El Señor enseña también que siempre hay que pedir en comunión con los hermanos. El educó a sus discípulos a orar en plural, es decir, con los otros y por los otros: “os aseguro que si dos de vosotros se ponen de acuerdo sobre la tierra, cualquier cosa que pidan les será concedida por mi Padre celestial. Porque donde hay dos o tres reunidos en mi nombre, allí estoy yo en medio de ellos” (Mt 18, 19-20). Cuando la oración se hace individualista, desaparece el sabor cristiano y no tiene contenidos de caridad. Orar en comunión con los otros significa preocuparse de sus problemas y salir de nuestra autosuficiencia. No basta, por tanto, una invocación que sólo mire al propio interés, sino que debe prestar atención a los otros y ser fruto de la concordia vivida con la comunidad. Ya los Padres de la Iglesia decían que el Señor escucha solo la oración que nace de la concordia con los hermanos, porque donde no hay unidad ni amor no hay tampoco invocación al Espíritu Santo, que solo habla y vive dentro de la comunidad que vive en la concordia. Un camino construido en el reconocimiento del hermano que vive a nuestro lado y en la conversión de los propios sentimientos en los sentimientos de Cristo hará acepta nuestra oración al Padre. La comunión con los hermanos se realiza de manera misteriosa no sólo con los físicamente presentes, sino también en la oración personal y anacorética, en la meditación o contemplación realizada en plena soledad en la propia habitación. La oración cristiana es inseparable de la promoción de la justicia, de la paz, de la solidaridad. “El que no ama a su hermano, al que ve, no puede amar a Dios, al que no ve” (1 Jn 4,20). El amor a Dios y el amor al hermano están vinculados y dependen el uno del otro. Cuanto más se profundiza y se vive la unión con Dios, tanto más se es llevado a purificar e intensificar el amor a los hermanos; y, viceversa, cuanto más se ama a los hermanos con verdadero amor, tanto más crece el deseo de amar a Dios.

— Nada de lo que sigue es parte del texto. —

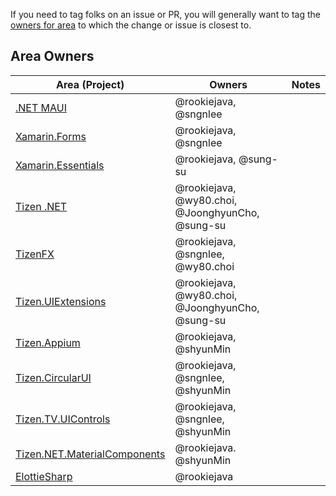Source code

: 
If you need to tag folks on an issue or PR, you will generally want to tag the [owners for area](#area-owners) to which the change or issue is closest to.

## Area Owners

 Area (Project) | Owners| Notes
--|--|--
[.NET MAUI](https://github.com/dotnet/maui) | @rookiejava, @sngnlee | 
[Xamarin.Forms](https://github.com/xamarin/Xamarin.Forms) | @rookiejava, @sngnlee | 
[Xamarin.Essentials](https://github.com/xamarin/Essentials) | @rookiejava, @sung-su  | 
[Tizen .NET](https://github.com/Samsung/Tizen.NET) | @rookiejava, @wy80.choi, @JoonghyunCho, @sung-su  |  
[TizenFX](https://github.com/Samsung/TizenFX) | @rookiejava, @sngnlee, @wy80.choi |  
[Tizen.UIExtensions](https://github.com/Samsung/Tizen.UIExtensions) | @rookiejava, @wy80.choi, @JoonghyunCho, @sung-su  |  
[Tizen.Appium](https://github.com/Samsung/Tizen.Appium) | @rookiejava, @shyunMin |  
[Tizen.CircularUI](https://github.com/Samsung/Tizen.CircularUI) | @rookiejava, @sngnlee, @shyunMin |  
[Tizen.TV.UIControls](https://github.com/Samsung/Tizen.TV.UIControls) | @rookiejava, @sngnlee, @shyunMin |  
[Tizen.NET.MaterialComponents](https://github.com/TizenAPI/Tizen.NET.MaterialComponents) | @rookiejava. @shyunMin |
[ElottieSharp](https://github.com/TizenAPI/ElottieSharp) | @rookiejava |

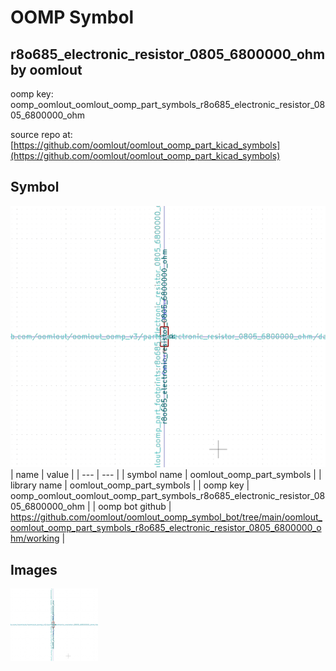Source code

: # OOMP Symbol  
## r8o685_electronic_resistor_0805_6800000_ohm  by oomlout  
  
oomp key: oomp_oomlout_oomlout_oomp_part_symbols_r8o685_electronic_resistor_0805_6800000_ohm  
  
source repo at: [https://github.com/oomlout/oomlout_oomp_part_kicad_symbols](https://github.com/oomlout/oomlout_oomp_part_kicad_symbols)  
## Symbol  
  
[![working.png](working_600.png)](working.png)  
| name | value | 
| --- | --- | 
| symbol name | oomlout_oomp_part_symbols | 
| library name | oomlout_oomp_part_symbols | 
| oomp key | oomp_oomlout_oomlout_oomp_part_symbols_r8o685_electronic_resistor_0805_6800000_ohm | 
| oomp bot github | https://github.com/oomlout/oomlout_oomp_symbol_bot/tree/main/oomlout_oomlout_oomp_part_symbols_r8o685_electronic_resistor_0805_6800000_ohm/working | 
## Images  
  
[![working.png](working_140.png)](working.png)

En la biblia la oración privilegia la actitud de la escucha: “Escucha, Israel” (Dt 6,4); “en el principio existía aquel que es la Palabra” (Jn 1, 1-3). Y Jesús es la revelación total de Dios. Orar es, entonces, acoger esta Palabra y este misterio para morar en él y, de ese modo, convertirse en su morada (Gál 2,20). La oración cristiana consiste, por tanto, en vivir una relación con Dios Padre a través del Hijo en el Espíritu Santo y adquirir una dimensión divina en la escucha. El creyente que llega a hacer de su oración una escucha amorosa de Dios llega al corazón d ela oración (Lc 19,39). Porque comprende que orar es esperar a Dios, esperar su luz y responder entrando en su voluntad. Dios es discreto en la relación con el hombre, no fuerza sino que llama y espera: “ Yo estoy a la puerta y llamo; si alguno oye mi voz y abre, entraré en su casa, cenaré con él y el conmigo” ( Ap 3,20). Dios habla también sin hablar, y responde cuando quiere, pero normalmente habla cuando somos dóciles en la escucha. No se trata de multiplicar en la oración muchas palabras, como hacen los paganos, sino de tener la certeza de que dios conoce lo que necesitamos antes de que se lo pidamos. No obstante, el desea que le abramos el corazón con confianza filial, con la certeza de ser escuchados. El momento constitutivo de la oración cristiana no será a quél en que nosotros comenzamos a hablar con Dios sino aquel en que nosotros comenzamos a hacer silencio y, en lo íntimo del corazón, descubrimos que nuestro bendecir a Dios proviene de su bendición sobre nosotros, una bendición que precede, funda y crea en el hombre la actitud de la alabanza. Cuando hay conformidad entre vida y revelación, quiere decir que la escucha ha sido verdadera y puede verificarse por los frutos. En cambio, cuando la escucha está dirigida a una palabra que no proviene de Dios, o sea, a una convicción nuestra o incluso a una sugerencia del maligno,los efectos, los frutos, no pueden ser sino malos. La dificultad objetiva de discernir entre Palabra de Dios y sugerencias del tentador se entrelaza con la historia del hombre, tanto más puesto que el maligno, “padre de la mentira” (Jn 8,44), es un simulador que sabe utilizar con arte las palabras de Dios, pero llevándolas a consecuencias opuestas. Agustín escribió: “ Yo existo en la escucha, él en la palabra: yo soy el que debe ser iluminado, él es la luz: yo soy todo oídos, él es el Verbo”.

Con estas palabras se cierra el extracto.